Postcolonial Specters of STS

Volume 11, Issue 2

A few years ago, when the editors of East Asian Science, Technology and Society pressed me to give examples of what I meant by “Asia as method” in STS, I struggled to illustrate my argument (Anderson 2012). I could only repeat the somewhat evasive statement of Takeuchi Yashimi (2005 [1960]: 65): “It is impossible to state definitely what this may mean.” Like Taiwanese cultural studies scholar Chen Kuan-hsing, I hoped, in his words, that “using Asia as an imaginary anchoring point can allow societies in Asia to become one another's reference points” (2010: xv).
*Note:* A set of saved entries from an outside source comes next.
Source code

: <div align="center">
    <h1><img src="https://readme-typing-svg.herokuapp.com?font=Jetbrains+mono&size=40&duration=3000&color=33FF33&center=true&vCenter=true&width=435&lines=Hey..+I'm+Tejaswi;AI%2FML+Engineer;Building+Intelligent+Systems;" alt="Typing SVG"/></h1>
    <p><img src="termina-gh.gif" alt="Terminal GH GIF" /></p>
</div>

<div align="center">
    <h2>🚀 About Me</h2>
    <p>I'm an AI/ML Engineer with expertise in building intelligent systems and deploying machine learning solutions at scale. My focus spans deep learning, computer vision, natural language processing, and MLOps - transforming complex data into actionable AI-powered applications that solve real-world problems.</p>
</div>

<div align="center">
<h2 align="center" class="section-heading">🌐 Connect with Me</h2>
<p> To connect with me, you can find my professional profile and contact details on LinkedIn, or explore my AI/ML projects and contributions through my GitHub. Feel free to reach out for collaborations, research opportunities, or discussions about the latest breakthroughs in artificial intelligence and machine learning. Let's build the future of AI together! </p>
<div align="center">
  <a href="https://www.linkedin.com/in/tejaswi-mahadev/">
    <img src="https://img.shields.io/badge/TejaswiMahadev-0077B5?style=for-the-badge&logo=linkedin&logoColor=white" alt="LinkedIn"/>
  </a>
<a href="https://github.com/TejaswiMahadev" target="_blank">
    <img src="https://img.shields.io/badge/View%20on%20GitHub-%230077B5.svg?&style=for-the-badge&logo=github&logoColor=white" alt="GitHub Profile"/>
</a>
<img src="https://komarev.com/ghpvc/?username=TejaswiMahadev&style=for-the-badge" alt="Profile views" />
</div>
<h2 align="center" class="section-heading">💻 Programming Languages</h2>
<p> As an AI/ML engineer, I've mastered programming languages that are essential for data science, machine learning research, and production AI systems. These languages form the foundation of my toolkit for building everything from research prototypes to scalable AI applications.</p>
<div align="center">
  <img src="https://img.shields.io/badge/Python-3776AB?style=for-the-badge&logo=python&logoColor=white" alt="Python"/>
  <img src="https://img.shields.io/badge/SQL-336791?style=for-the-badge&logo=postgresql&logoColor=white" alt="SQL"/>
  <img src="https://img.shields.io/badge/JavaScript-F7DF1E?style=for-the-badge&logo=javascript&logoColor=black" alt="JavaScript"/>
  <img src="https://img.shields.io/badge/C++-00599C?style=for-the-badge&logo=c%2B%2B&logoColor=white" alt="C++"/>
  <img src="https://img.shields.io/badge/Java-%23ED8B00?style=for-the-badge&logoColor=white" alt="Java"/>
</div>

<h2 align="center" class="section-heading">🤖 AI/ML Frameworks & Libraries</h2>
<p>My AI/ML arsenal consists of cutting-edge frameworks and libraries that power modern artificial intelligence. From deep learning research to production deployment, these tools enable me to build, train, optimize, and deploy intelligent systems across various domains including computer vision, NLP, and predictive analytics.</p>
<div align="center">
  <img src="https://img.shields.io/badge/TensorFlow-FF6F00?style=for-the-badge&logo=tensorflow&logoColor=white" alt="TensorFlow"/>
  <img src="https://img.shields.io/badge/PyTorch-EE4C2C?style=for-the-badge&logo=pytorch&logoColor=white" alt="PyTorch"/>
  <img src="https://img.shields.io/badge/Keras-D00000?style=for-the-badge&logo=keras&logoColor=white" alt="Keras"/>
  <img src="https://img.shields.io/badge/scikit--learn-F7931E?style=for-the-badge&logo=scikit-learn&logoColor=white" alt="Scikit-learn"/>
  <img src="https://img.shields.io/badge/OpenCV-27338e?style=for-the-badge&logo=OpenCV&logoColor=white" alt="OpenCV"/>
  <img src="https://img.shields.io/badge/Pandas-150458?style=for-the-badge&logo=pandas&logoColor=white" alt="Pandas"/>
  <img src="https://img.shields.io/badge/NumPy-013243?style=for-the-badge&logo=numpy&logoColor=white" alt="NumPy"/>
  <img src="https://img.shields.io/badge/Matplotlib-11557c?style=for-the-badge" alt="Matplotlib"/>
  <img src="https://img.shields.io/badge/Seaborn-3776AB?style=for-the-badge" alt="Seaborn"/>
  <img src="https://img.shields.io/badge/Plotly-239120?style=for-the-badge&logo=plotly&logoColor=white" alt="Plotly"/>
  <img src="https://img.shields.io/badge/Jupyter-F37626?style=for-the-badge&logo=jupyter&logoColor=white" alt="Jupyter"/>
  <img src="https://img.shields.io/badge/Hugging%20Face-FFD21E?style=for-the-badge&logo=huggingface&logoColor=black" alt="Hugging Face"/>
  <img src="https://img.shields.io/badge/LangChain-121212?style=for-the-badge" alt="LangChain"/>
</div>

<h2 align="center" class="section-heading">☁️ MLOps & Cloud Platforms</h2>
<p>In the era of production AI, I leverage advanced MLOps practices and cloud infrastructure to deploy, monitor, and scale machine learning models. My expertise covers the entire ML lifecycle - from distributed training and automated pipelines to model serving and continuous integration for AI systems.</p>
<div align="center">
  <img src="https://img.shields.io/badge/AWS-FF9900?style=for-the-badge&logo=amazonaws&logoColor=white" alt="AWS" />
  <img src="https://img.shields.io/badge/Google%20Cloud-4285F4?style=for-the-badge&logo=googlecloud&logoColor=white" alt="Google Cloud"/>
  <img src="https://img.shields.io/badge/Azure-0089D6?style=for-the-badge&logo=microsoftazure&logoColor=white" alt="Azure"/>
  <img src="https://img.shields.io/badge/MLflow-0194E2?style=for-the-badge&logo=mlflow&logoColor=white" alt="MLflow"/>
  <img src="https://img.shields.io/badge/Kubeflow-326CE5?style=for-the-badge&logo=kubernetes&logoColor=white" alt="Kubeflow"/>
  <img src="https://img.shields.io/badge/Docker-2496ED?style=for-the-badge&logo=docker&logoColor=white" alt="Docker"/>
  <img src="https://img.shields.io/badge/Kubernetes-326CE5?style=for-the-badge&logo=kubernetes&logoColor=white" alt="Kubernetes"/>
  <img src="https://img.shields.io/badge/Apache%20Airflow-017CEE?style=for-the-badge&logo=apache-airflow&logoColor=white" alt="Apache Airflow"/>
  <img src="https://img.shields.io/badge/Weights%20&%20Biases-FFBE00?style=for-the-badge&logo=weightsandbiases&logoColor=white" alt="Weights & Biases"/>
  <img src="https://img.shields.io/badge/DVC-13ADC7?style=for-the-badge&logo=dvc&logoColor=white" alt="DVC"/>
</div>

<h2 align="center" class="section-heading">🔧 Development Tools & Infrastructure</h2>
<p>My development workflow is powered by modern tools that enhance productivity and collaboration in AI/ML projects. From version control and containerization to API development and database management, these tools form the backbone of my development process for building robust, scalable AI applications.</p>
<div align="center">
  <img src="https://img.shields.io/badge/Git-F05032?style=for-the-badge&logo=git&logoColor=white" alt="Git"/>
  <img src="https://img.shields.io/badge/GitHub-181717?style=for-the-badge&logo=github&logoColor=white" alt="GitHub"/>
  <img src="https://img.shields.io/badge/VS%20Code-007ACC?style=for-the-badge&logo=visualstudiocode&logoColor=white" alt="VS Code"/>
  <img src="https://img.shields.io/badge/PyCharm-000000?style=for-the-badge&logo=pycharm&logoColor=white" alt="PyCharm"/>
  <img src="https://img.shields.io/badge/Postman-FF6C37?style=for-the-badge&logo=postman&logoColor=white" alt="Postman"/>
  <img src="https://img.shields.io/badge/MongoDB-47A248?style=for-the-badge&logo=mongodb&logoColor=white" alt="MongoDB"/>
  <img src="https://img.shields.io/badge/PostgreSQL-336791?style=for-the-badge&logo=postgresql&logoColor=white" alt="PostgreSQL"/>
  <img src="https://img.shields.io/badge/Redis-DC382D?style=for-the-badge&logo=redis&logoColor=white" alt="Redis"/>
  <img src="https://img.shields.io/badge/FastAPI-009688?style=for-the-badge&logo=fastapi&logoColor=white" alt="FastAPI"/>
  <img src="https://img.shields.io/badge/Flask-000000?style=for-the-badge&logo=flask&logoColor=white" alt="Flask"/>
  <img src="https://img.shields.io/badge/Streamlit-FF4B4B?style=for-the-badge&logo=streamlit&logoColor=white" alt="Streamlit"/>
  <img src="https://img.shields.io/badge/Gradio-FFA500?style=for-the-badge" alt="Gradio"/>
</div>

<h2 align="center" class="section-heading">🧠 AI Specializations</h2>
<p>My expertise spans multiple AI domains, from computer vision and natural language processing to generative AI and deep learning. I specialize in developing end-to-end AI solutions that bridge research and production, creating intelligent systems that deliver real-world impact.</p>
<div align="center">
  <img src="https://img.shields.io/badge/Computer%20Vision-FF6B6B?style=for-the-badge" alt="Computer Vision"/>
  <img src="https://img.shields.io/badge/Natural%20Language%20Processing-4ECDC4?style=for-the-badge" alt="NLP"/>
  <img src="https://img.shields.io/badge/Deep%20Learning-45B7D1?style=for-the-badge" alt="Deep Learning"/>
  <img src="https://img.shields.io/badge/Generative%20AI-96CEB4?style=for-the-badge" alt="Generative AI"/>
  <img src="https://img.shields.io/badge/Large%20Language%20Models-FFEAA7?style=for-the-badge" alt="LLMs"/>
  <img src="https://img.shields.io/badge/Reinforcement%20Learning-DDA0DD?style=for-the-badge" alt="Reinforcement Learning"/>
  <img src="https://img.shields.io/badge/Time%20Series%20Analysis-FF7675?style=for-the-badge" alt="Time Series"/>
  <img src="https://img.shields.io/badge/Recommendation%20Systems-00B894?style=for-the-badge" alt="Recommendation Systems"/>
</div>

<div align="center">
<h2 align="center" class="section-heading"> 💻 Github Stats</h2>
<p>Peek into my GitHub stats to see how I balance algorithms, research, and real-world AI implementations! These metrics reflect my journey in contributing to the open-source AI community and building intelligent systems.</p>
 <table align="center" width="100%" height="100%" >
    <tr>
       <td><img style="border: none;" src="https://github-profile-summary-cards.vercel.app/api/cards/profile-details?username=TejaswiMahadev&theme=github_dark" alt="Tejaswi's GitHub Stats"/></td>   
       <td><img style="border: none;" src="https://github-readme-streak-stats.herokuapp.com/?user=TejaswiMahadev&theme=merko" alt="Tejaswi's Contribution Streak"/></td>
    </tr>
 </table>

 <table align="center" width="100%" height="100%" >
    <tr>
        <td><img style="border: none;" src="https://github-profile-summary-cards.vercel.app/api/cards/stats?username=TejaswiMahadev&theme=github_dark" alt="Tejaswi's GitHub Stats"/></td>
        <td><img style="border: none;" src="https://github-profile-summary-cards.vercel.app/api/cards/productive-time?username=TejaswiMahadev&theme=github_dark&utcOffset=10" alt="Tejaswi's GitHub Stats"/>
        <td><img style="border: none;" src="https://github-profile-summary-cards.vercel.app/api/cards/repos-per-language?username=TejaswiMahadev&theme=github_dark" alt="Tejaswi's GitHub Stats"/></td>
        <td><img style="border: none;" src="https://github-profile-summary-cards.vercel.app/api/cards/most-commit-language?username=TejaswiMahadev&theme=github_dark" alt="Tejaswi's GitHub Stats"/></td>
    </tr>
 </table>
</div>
Chen envisaged “Asia as method” multiplying “frames of reference in our subjectivity and worldview, so that anxiety over the West can be diluted, and productive critical work can move forward” (223). For me, this suggested a means to reorient STS—in particular, to refigure East Asia as a site of theory making in STS, not just a space for data extraction or a place to which European concepts diffused. I was postulating an Asia that is good to think with, and think from, in STS, rather than a fixed, hegemonic geographical region or essential civilizational entity. I saw this project—the assembling of a deliberately untidy cognitive platform on which to build a different STS—through a postcolonial lens, in the sense that...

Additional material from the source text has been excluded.